[PATCH] D16082: [CUDA] Invoke ptxas and fatbinary during compilation.

Mon Jan 11 14:32:10 PST 2016

tra added a comment.

Make sure it works with -save-temps and -fintegrated-as/-fno-integrated-as. They tend to throw wrenches into pipeline construction.


================
Comment at: lib/Driver/Driver.cpp:1380
@@ +1379,3 @@
+      C.MakeAction<LinkJobAction>(DeviceActions, types::TY_CUDA_FATBIN),
+      /* GpuArchName = */ nullptr,
+      /* AtTopLevel = */ false);
----------------
So, you're treating GpuArchName==nullptr as a special case of DeviceAction for fatbin?
Perhaps it warrants its own CudaDeviceLinkAction?

================
Comment at: lib/Driver/Driver.cpp:1620-1625
@@ -1602,3 +1619,8 @@
   case phases::Assemble:
-    return C.MakeAction<AssembleJobAction>(Input, types::TY_Object);
+    // Assembling generates an object file, except when we're assembling CUDA,
+    // in which case we get a cubin file.
+    return C.MakeAction<AssembleJobAction>(
+        std::move(Input), TC.getTriple().getOS() == llvm::Triple::CUDA
+                              ? types::TY_CUDA_CUBIN
+                              : types::TY_Object);
   }
----------------
cubin *is* an ELF object file.
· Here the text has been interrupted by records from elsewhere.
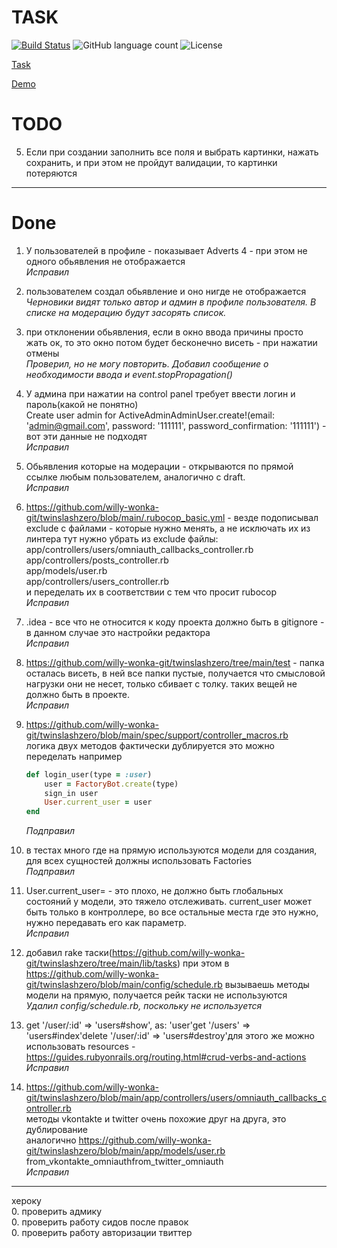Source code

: # TASK

[![Build Status](https://app.travis-ci.com/willy-wonka-git/twinslashzero.svg?branch=main)](https://app.travis-ci.com/willy-wonka-git/twinslashzero) ![GitHub language count](https://img.shields.io/github/languages/count/willy-wonka-git/twinslashzero?style=social) ![License](https://img.shields.io/badge/license-MIT%20license-blue)

[Task](https://docs.google.com/document/d/1390ZczB-uCVaH0bsxH0qKALk1YQAeK9yta7LalW1hvo/edit#heading=h.800vgi95v9ga)

[Demo](https://blooming-journey-21325.herokuapp.com/)

# TODO

5) Если при создании заполнить все поля и выбрать картинки, нажать сохранить, и при этом не пройдут валидации, то картинки потеряются  

---

# Done

1) У пользователей в профиле - показывает Adverts 4 - при этом не одного обьявления не отображается  
    *Исправил*
2) пользователем создал обьявление и оно нигде не отображается  
    *Черновики видят только автор и админ в профиле пользователя. В списке на модерацию будут засорять список.*
3) при отклонении обьявления, если в окно ввода причины просто жать ок, то это окно потом будет бесконечно висеть - при нажатии отмены  
    *Проверил, но не могу повторить. Добавил сообщение о необходимости ввода и event.stopPropagation()*
4) У админа при нажатии на control panel требует ввести логин и пароль(какой не понятно)  
Create user admin for ActiveAdminAdminUser.create!(email: 'admin@gmail.com', password: '111111', password_confirmation: '111111') - вот эти данные не подходят    
    *Исправил*

6) Обьявления которые на модерации - открываются по прямой ссылке любым пользователем, аналогично с draft.  
    *Исправил*
7) https://github.com/willy-wonka-git/twinslashzero/blob/main/.rubocop_basic.yml - везде подописывал exclude с файлами - которые нужно менять, а не исключать их из линтера тут нужно убрать из exclude файлы:    
app/controllers/users/omniauth_callbacks_controller.rb    
app/controllers/posts_controller.rb    
app/models/user.rb  
app/controllers/users_controller.rb    
и переделать их в соответствии с тем что просит rubocop    
    *Исправил*
8) .idea - все что не относится к коду проекта должно быть в gitignore - в данном случае это настройки редактора  
    *Исправил*
9) https://github.com/willy-wonka-git/twinslashzero/tree/main/test - папка осталась висеть, в ней все папки пустые, получается что смысловой нагрузки они не несет, только сбивает с толку. таких вещей не должно быть в проекте.  
    *Исправил*
10) https://github.com/willy-wonka-git/twinslashzero/blob/main/spec/support/controller_macros.rb  
логика двух методов фактически дублируется это можно переделать например  
    ```ruby
    def login_user(type = :user)    
        user = FactoryBot.create(type)
        sign_in user    
        User.current_user = user
    end
    ```
    *Подправил*
11) в тестах много где на прямую используются модели для создания, для всех сущностей должны использовать Factories      
    *Подправил*
12) User.current_user= - это плохо, не должно быть глобальных состояний у модели, это тяжело отслеживать. current_user может быть только в контроллере, во все остальные места где это нужно, нужно передавать его как параметр.    
    *Исправил*
13) добавил rake таски(https://github.com/willy-wonka-git/twinslashzero/tree/main/lib/tasks) при этом в https://github.com/willy-wonka-git/twinslashzero/blob/main/config/schedule.rb вызываешь методы модели на прямую, получается рейк таски не используются  
    *Удалил config/schedule.rb, поскольку не используется*    
14) get '/user/:id' => 'users#show', as: 'user'get '/users' => 'users#index'delete '/user/:id' => 'users#destroy'для этого же можно использовать resources - https://guides.rubyonrails.org/routing.html#crud-verbs-and-actions  
    *Исправил*
15) https://github.com/willy-wonka-git/twinslashzero/blob/main/app/controllers/users/omniauth_callbacks_controller.rb    
методы vkontakte и twitter очень похожие друг на друга, это дублирование  
аналогично https://github.com/willy-wonka-git/twinslashzero/blob/main/app/models/user.rb    
from_vkontakte_omniauthfrom_twitter_omniauth  
    *Исправил*
    
---    
  
хероку  
  0. проверить адмику  
  0. проверить работу сидов после правок  
  0. проверить работу авторизации твиттер  
    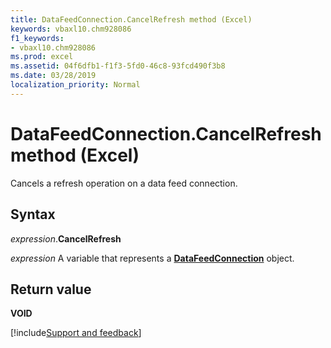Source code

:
 ```yaml
---
title: DataFeedConnection.CancelRefresh method (Excel)
keywords: vbaxl10.chm928086
f1_keywords:
- vbaxl10.chm928086
ms.prod: excel
ms.assetid: 04f6dfb1-f1f3-5fd0-46c8-93fcd490f3b8
ms.date: 03/28/2019
localization_priority: Normal
---
```



# DataFeedConnection.CancelRefresh method (Excel)

Cancels a refresh operation on a data feed connection.


## Syntax

_expression_.**CancelRefresh**

_expression_ A variable that represents a **[DataFeedConnection](Excel.datafeedconnection.md)** object.


## Return value

**VOID**



[!include[Support and feedback](~/includes/feedback-boilerplate.md)]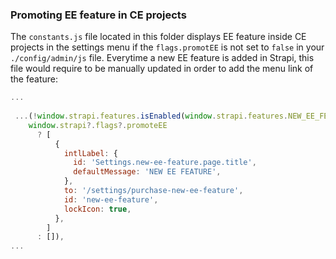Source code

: ### Promoting EE feature in CE projects

The `constants.js` file located in this folder displays EE feature inside CE projects in the settings menu if the `flags.promotEE` is not set to `false` in your `./config/admin/js` file. Everytime a new EE feature is added in Strapi, this file would require to be manually updated in order to add the menu link of the feature:

```js
...
 
 ...(!window.strapi.features.isEnabled(window.strapi.features.NEW_EE_FEATURE) &&
    window.strapi?.flags?.promoteEE
      ? [
          {
            intlLabel: {
              id: 'Settings.new-ee-feature.page.title',
              defaultMessage: 'NEW EE FEATURE',
            },
            to: '/settings/purchase-new-ee-feature',
            id: 'new-ee-feature',
            lockIcon: true,
          },
        ]
      : []),
...
```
Do we really need a new type here or can we get by with TY_Object?

================
Comment at: lib/Driver/ToolChains.cpp:4193
@@ +4192,3 @@
+    : Linux(D, Triple, Args) {
+  if (CudaInstallation.isValid()) {
+    getProgramPaths().push_back(CudaInstallation.getBinPath());
----------------
unneeded {} here and in few more places throughout the patch.

================
Comment at: lib/Driver/ToolChains.cpp:4230
@@ -4224,3 +4229,3 @@
       // Skip this argument unless the architecture matches BoundArch
-      if (A->getValue(0) != StringRef(BoundArch))
+      if (!BoundArch || A->getValue(0) != StringRef(BoundArch))
         continue;
----------------
You may as well move it out of the loop and return early if BoundArch is nullptr.

================
Comment at: lib/Driver/Tools.cpp:10621-10625
@@ +10620,7 @@
+  ArgStringList CmdArgs;
+  if (TC.getTriple().isArch64Bit()) {
+    CmdArgs.push_back("-m64");
+  } else {
+    CmdArgs.push_back("-m32");
+  }
+
----------------
CmdArgs.push_back(TC.getTriple().isArch64Bit() ? "-m64" : "-m32");

or, even

ArgStringList CmdArgs = {TC.getTriple().isArch64Bit() ? "-m64" : "-m32"};

Same in Linker::ConstructJob below.

================
Comment at: lib/Driver/Tools.cpp:10677-10678
@@ +10676,4 @@
+    std::string Arch = A->getGpuArchName();
+    // We need to name pass an Arch of the form "sm_XX" for cubin files and
+    // "compute_XX" for ptx.  CudaDeviceAction's getGpuArchName() is guaranteed
+    // to match "sm_XX".
----------------
First line does not parse.

In general compute_XX does not necessarily match sm_XX.
[[ http://docs.nvidia.com/cuda/cuda-compiler-driver-nvcc/#ptxas-options | ptxas options ]] says that 

> Allowed values for this option: compute_20, compute_30, compute_35, compute_50, compute_52; and sm_20, sm_21, sm_30, sm_32, sm_35, sm_50 and sm_52

Note that there's no compute_21, compute_32. You'll need sm_XX -> compute_YY map.



================
Comment at: lib/Driver/Tools.h:923
@@ +922,3 @@
+
+// Runs fatbinary, which is sort of a linker for NVPTX.
+class LLVM_LIBRARY_VISIBILITY Linker : public Tool {
----------------
Please add more details about what fatbin does.
".. which combines GPU object files and, optionally, PTX assembly into a single output file."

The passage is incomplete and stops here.